=== Begin Enclosure ===

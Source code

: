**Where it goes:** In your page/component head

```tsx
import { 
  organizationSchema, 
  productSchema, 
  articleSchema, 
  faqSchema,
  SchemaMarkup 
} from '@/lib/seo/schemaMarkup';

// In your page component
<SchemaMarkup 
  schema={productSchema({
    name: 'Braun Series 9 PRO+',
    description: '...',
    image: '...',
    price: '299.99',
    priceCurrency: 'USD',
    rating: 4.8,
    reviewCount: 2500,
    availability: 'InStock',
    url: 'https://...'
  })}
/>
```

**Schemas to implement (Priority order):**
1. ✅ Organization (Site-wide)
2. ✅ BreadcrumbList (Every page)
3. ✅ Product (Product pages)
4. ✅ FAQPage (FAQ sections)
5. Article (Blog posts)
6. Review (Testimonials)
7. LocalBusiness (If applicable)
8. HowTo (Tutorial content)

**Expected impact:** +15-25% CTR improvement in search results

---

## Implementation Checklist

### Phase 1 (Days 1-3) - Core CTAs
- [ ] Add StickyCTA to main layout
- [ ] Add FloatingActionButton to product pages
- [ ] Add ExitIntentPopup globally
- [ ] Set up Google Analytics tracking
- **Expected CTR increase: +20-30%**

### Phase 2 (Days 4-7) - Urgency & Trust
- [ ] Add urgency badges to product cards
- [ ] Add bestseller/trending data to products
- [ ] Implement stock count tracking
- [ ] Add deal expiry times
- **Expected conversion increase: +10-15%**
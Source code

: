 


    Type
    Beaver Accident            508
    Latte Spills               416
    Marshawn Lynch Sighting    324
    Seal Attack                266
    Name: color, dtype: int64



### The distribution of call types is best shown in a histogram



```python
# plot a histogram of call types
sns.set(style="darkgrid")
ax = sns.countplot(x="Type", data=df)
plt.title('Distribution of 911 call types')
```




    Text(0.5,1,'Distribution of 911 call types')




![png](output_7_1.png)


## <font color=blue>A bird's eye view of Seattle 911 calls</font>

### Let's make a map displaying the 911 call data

=== End Enclosure ===

Pull each line that includes the word "your" out of the material above.

● RESPONSE
:**Where it goes:** In your page/component head
// In your page component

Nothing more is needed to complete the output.